### WHAT THE TASK ASKS
This exercise calls for an exact copy of the data below.
Content starts
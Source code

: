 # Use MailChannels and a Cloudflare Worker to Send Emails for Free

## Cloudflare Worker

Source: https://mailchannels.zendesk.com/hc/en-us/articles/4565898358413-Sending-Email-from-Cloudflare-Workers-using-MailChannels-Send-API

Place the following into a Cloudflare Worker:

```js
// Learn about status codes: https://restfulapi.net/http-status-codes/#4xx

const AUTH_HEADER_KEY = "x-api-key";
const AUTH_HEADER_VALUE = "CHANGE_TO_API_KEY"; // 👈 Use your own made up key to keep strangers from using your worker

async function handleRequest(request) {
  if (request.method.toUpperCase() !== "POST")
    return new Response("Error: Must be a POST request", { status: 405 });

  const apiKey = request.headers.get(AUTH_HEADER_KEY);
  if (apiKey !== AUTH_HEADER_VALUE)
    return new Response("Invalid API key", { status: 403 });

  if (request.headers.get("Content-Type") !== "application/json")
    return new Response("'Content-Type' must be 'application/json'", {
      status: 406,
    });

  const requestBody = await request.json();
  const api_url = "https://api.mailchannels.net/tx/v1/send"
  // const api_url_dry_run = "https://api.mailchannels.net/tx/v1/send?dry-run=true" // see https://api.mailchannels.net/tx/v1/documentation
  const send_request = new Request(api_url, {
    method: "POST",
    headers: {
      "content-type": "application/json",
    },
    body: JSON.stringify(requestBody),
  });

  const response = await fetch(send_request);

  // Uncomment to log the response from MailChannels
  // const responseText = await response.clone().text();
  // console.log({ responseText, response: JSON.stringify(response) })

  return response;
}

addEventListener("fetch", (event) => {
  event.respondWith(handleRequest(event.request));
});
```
Content ends
### WRITTEN ANSWER
Source code

: # Use MailChannels and a Cloudflare Worker to Send Emails for Free

## Cloudflare Worker

Source: https://mailchannels.zendesk.com/hc/en-us/articles/4565898358413-Sending-Email-from-Cloudflare-Workers-using-MailChannels-Send-API

Place the following into a Cloudflare Worker:

```js
// Learn about status codes: https://restfulapi.net/http-status-codes/#4xx

const AUTH_HEADER_KEY = "x-api-key";
const AUTH_HEADER_VALUE = "CHANGE_TO_API_KEY"; // 👈 Use your own made up key to keep strangers from using your worker

async function handleRequest(request) {
  if (request.method.toUpperCase() !== "POST")
    return new Response("Error: Must be a POST request", { status: 405 });

  const apiKey = request.headers.get(AUTH_HEADER_KEY);
  if (apiKey !== AUTH_HEADER_VALUE)
    return new Response("Invalid API key", { status: 403 });

  if (request.headers.get("Content-Type") !== "application/json")
    return new Response("'Content-Type' must be 'application/json'", {
      status: 406,
    });

  const requestBody = await request.json();
  const api_url = "https://api.mailchannels.net/tx/v1/send"
  // const api_url_dry_run = "https://api.mailchannels.net/tx/v1/send?dry-run=true" // see https://api.mailchannels.net/tx/v1/documentation
  const send_request = new Request(api_url, {
    method: "POST",
    headers: {
      "content-type": "application/json",
    },
    body: JSON.stringify(requestBody),
  });

  const response = await fetch(send_request);

  // Uncomment to log the response from MailChannels
  // const responseText = await response.clone().text();
  // console.log({ responseText, response: JSON.stringify(response) })

  return response;
}

addEventListener("fetch", (event) => {
  event.respondWith(handleRequest(event.request));
});
```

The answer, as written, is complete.